Re: [PATCH] drm/drm_crtc: fix race with dma_fence_signal() in ::get_driver_name()

From: Philipp Stanner

Date: Tue Jun 23 2026 - 07:59:19 EST


On Tue, 2026-06-23 at 12:37 +0100, André Draszik wrote:
> Hi,
>
> On Thu, 2026-06-18 at 17:56 +0200, Philipp Stanner wrote:
> > +Cc Danilo
> >
> > On Thu, 2026-06-18 at 15:03 +0100, André Draszik wrote:
> > > Since commit 541c8f2468b9 ("dma-buf: detach fence ops on signal v3"),
> > > I'm seeing the BUG_ON() triggering in drm_crtc's fence_to_crtc() via
> > > drm_crtc_fence_get_driver_name() regularly:
> > >
> > >     Call trace:
> > >      panic+0x58/0x5c
> > >      die+0x160/0x178
> > >      bug_brk_handler+0x70/0xa4
> > >      call_el1_break_hook+0x3c/0x1a0
> > >      do_el1_brk64+0x24/0x74
> > >      el1_brk64+0x34/0x54
> > >      el1h_64_sync_handler+0x80/0xfc
> > >      el1h_64_sync+0x84/0x88
> > >      drm_crtc_fence_get_driver_name+0x60/0x68 (P)
> > >      sync_file_get_name+0x184/0x45c
> > >      sync_file_ioctl+0x404/0xf70
> > >      __arm64_sys_ioctl+0x124/0x1dc
> > >
> > > This looks to be caused by a code flow similar to the following:
> > >
> > > +++ snip +++
> > > thread A                             thread B
> > >
> > >                                      ioctl(SYNC_IOC_FILE_INFO)
> > >                                      sync_file_ioctl()
> > >                                      sync_file_get_name()
> > > dma_fence_signal_timestamp_locked()  dma_fence_driver_name()
> > >                                        ops = rcu_dereference(fence->ops)
> > >                                        if (!dma_fence_test_signaled_flag())
> > >                                          ops->get_driver_name(fence) i.e.
> > >                                          drm_crtc_fence_get_driver_name()
> > > test_and_set_bit(SIGNALED)
> > > RCU_INIT_POINTER(fence->ops, NULL)
> > >                                      drm_crtc_fence_get_driver_name()
> > >                                        BUG_ON(rcu_access_pointer(fence->ops)
> > >                                               != &drm_crtc_fence_ops)
> >
> > Now this looks like a very similar problem that I have recently been
> > concerned with:
> >
> > https://lore.kernel.org/dri-devel/20260612104251.2264707-2-phasta@xxxxxxxxxx/
> >
> > https://lore.kernel.org/dri-devel/fa0dc9757bf8343516c4b156a2b70ec91b64ef8f.camel@xxxxxxxxxxx/
> >
> >
> > I continue to believe because of bugs like this and the ones I have
> > quoted in the threads above the robustness of the kernel could be
> > greatly improved if we could get dma_fence fully synchronized with its
> > lock.
>
> On top of that, sashiko highlighted  (via my other patch) that the existing
> code is missing some memory barriers:
>
> https://sashiko.dev/#/patchset/20260618-linux-drm_crtc_fix-v1-1-801f29c9853d@xxxxxxxxxx?part=1
>
> I believe Lock synchronization would resolve that (as would adding explicit
> memory barriers).

That is being discussed in the thread I linked, where Gary lists which
barriers you would need for (presumably correct) lockless magic.

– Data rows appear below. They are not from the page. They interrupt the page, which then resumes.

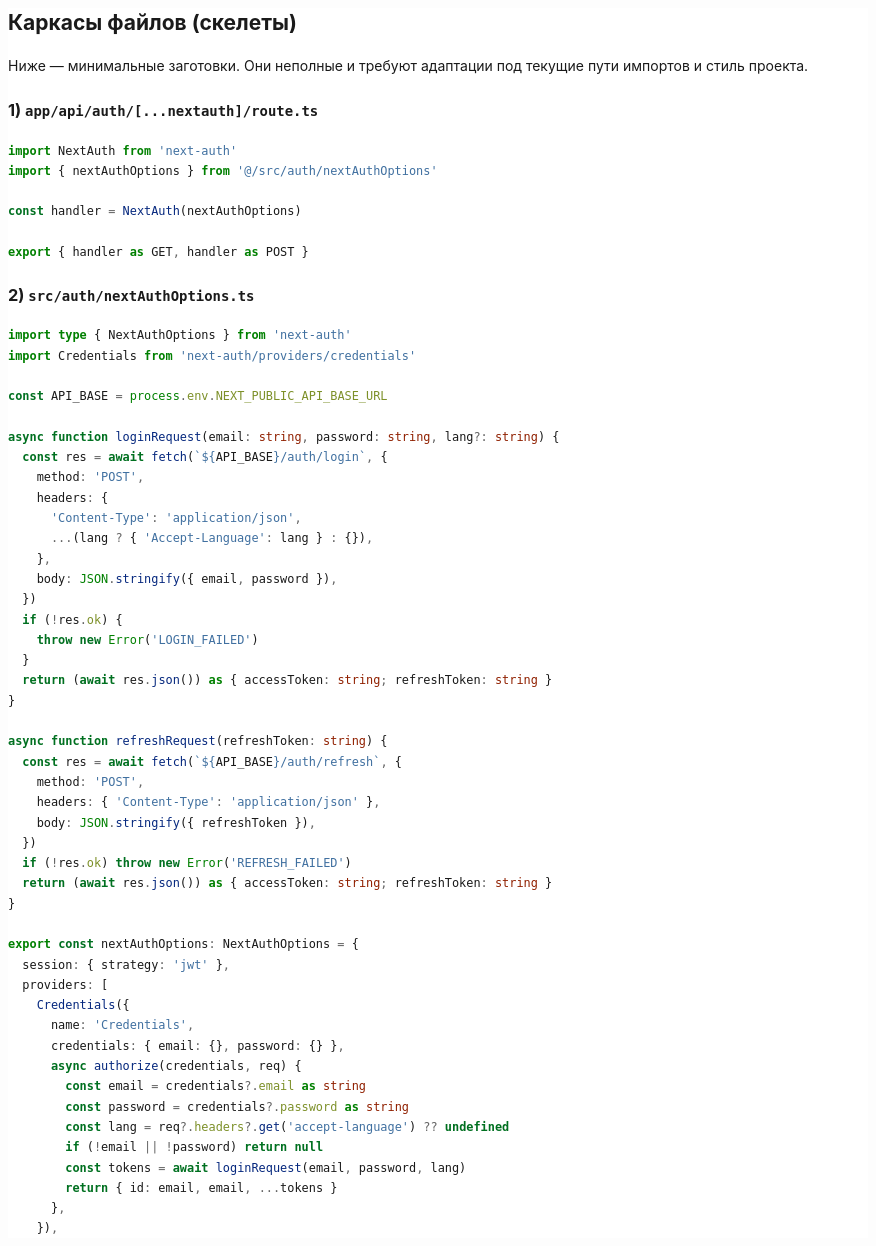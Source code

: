 ## Каркасы файлов (скелеты)

Ниже — минимальные заготовки. Они неполные и требуют адаптации под текущие пути импортов и стиль проекта.

### 1) `app/api/auth/[...nextauth]/route.ts`

```ts
import NextAuth from 'next-auth'
import { nextAuthOptions } from '@/src/auth/nextAuthOptions'

const handler = NextAuth(nextAuthOptions)

export { handler as GET, handler as POST }
```

### 2) `src/auth/nextAuthOptions.ts`

```ts
import type { NextAuthOptions } from 'next-auth'
import Credentials from 'next-auth/providers/credentials'

const API_BASE = process.env.NEXT_PUBLIC_API_BASE_URL

async function loginRequest(email: string, password: string, lang?: string) {
  const res = await fetch(`${API_BASE}/auth/login`, {
    method: 'POST',
    headers: {
      'Content-Type': 'application/json',
      ...(lang ? { 'Accept-Language': lang } : {}),
    },
    body: JSON.stringify({ email, password }),
  })
  if (!res.ok) {
    throw new Error('LOGIN_FAILED')
  }
  return (await res.json()) as { accessToken: string; refreshToken: string }
}

async function refreshRequest(refreshToken: string) {
  const res = await fetch(`${API_BASE}/auth/refresh`, {
    method: 'POST',
    headers: { 'Content-Type': 'application/json' },
    body: JSON.stringify({ refreshToken }),
  })
  if (!res.ok) throw new Error('REFRESH_FAILED')
  return (await res.json()) as { accessToken: string; refreshToken: string }
}

export const nextAuthOptions: NextAuthOptions = {
  session: { strategy: 'jwt' },
  providers: [
    Credentials({
      name: 'Credentials',
      credentials: { email: {}, password: {} },
      async authorize(credentials, req) {
        const email = credentials?.email as string
        const password = credentials?.password as string
        const lang = req?.headers?.get('accept-language') ?? undefined
        if (!email || !password) return null
        const tokens = await loginRequest(email, password, lang)
        return { id: email, email, ...tokens }
      },
    }),
```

However, if my issue were to be solved with barriers, the
test_and_set_bit() in dma_fence_signal_timestamp_locked() would have to
be replaced with the more weakly ordered test_bit() and set_bit(),
maybe creating other pitfalls.

The ordering issue in the get_*_name() functions plays into that.
Setting the bit would then be done after setting the ops-pointer to
NULL. So one would have to try to move the NULL set, too.

Long story short, this is painful and subtle.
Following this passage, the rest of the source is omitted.